▶ **Problem to solve**: Read the data below line by line and state how many lines hold "console". Nothing else belongs in the answer.

Information Block Start

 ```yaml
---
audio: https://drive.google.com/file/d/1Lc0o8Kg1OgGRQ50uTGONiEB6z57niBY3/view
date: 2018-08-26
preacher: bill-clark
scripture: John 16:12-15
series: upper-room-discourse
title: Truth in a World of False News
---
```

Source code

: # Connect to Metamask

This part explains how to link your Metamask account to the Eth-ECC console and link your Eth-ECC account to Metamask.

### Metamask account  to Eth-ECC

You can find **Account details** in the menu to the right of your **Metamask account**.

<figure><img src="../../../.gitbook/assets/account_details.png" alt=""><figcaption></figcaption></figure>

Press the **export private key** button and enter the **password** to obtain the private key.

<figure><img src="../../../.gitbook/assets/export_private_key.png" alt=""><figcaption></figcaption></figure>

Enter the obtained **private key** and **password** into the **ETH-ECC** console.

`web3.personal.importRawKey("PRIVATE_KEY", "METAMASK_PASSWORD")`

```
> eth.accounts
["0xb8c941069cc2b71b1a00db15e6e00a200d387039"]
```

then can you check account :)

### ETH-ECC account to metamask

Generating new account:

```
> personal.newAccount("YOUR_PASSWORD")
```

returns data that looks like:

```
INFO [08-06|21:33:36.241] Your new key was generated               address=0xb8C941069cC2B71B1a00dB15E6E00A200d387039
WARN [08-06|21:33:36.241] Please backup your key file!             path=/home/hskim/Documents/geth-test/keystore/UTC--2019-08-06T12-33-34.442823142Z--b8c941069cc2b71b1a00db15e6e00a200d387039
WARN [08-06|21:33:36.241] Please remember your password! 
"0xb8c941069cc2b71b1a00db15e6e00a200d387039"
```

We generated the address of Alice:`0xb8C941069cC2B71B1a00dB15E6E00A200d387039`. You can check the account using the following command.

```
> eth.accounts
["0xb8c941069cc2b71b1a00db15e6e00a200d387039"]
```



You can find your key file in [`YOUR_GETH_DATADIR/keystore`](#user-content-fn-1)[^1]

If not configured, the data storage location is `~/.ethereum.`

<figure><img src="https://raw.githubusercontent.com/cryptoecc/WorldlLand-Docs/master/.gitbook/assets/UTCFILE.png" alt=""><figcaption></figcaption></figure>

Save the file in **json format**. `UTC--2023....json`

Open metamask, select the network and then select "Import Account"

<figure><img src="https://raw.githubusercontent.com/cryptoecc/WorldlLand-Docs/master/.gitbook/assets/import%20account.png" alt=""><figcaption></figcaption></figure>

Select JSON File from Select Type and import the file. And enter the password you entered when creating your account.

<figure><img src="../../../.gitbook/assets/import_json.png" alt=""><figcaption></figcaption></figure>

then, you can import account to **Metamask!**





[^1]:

Information Block End

▶ **Solution to the problem**: 2